(Records to use)
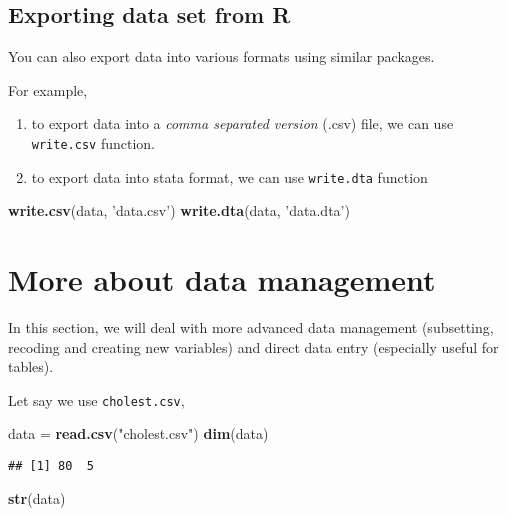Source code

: \documentclass[]{book}
\newenvironment{Shaded}{\begin{snugshade}}{\end{snugshade}}
\newcommand{\KeywordTok}[1]{\textcolor[rgb]{0.13,0.29,0.53}{\textbf{{#1}}}}
\newcommand{\StringTok}[1]{\textcolor[rgb]{0.31,0.60,0.02}{{#1}}}
\newcommand{\NormalTok}[1]{{#1}}
\providecommand{\tightlist}{%
  \setlength{\itemsep}{0pt}\setlength{\parskip}{0pt}}
\theoremstyle{definition}
\theoremstyle{definition}
\theoremstyle{remark}
\begin{document}
\subsection{Exporting data set from R}\label{exporting-data-set-from-r}

You can also export data into various formats using similar packages.

For example,

\begin{enumerate}
\def\labelenumi{\arabic{enumi}.}
\tightlist
\item
  to export data into a \emph{comma separated version} (.csv) file, we
  can use \texttt{write.csv} function.
\item
  to export data into stata format, we can use \texttt{write.dta}
  function
\end{enumerate}

\begin{Shaded}
\begin{Highlighting}[]
\KeywordTok{write.csv}\NormalTok{(data, }\StringTok{'data.csv'}\NormalTok{)}
\KeywordTok{write.dta}\NormalTok{(data, }\StringTok{'data.dta'}\NormalTok{) }
\end{Highlighting}
\end{Shaded}

\section{More about data management}\label{more-about-data-management}

In this section, we will deal with more advanced data management
(subsetting, recoding and creating new variables) and direct data entry
(especially useful for tables).

Let say we use \texttt{cholest.csv},

\begin{Shaded}
\begin{Highlighting}[]
\NormalTok{data =}\StringTok{ }\KeywordTok{read.csv}\NormalTok{(}\StringTok{"cholest.csv"}\NormalTok{)}
\KeywordTok{dim}\NormalTok{(data)}
\end{Highlighting}
\end{Shaded}

\begin{verbatim}
## [1] 80  5
\end{verbatim}

\begin{Shaded}
\begin{Highlighting}[]
\KeywordTok{str}\NormalTok{(data)}
\end{Highlighting}
\end{Shaded}
\end{document}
(End Records to use)
▸ What the exercise asks:
Please output the data above exactly as given, omitting every picture.

▸ Written response:
Source code

: \documentclass[]{book}
\newenvironment{Shaded}{\begin{snugshade}}{\end{snugshade}}
\newcommand{\KeywordTok}[1]{\textcolor[rgb]{0.13,0.29,0.53}{\textbf{{#1}}}}
\newcommand{\StringTok}[1]{\textcolor[rgb]{0.31,0.60,0.02}{{#1}}}
\newcommand{\NormalTok}[1]{{#1}}
\providecommand{\tightlist}{%
  \setlength{\itemsep}{0pt}\setlength{\parskip}{0pt}}
\theoremstyle{definition}
\theoremstyle{definition}
\theoremstyle{remark}
\begin{document}
\subsection{Exporting data set from R}\label{exporting-data-set-from-r}

You can also export data into various formats using similar packages.

For example,

\begin{enumerate}
\def\labelenumi{\arabic{enumi}.}
\tightlist
\item
  to export data into a \emph{comma separated version} (.csv) file, we
  can use \texttt{write.csv} function.
\item
  to export data into stata format, we can use \texttt{write.dta}
  function
\end{enumerate}

\begin{Shaded}
\begin{Highlighting}[]
\KeywordTok{write.csv}\NormalTok{(data, }\StringTok{'data.csv'}\NormalTok{)}
\KeywordTok{write.dta}\NormalTok{(data, }\StringTok{'data.dta'}\NormalTok{) }
\end{Highlighting}
\end{Shaded}

\section{More about data management}\label{more-about-data-management}

In this section, we will deal with more advanced data management
(subsetting, recoding and creating new variables) and direct data entry
(especially useful for tables).

Let say we use \texttt{cholest.csv},

\begin{Shaded}
\begin{Highlighting}[]
\NormalTok{data =}\StringTok{ }\KeywordTok{read.csv}\NormalTok{(}\StringTok{"cholest.csv"}\NormalTok{)}
\KeywordTok{dim}\NormalTok{(data)}
\end{Highlighting}
\end{Shaded}

\begin{verbatim}
## [1] 80  5
\end{verbatim}

\begin{Shaded}
\begin{Highlighting}[]
\KeywordTok{str}\NormalTok{(data)}
\end{Highlighting}
\end{Shaded}
\end{document}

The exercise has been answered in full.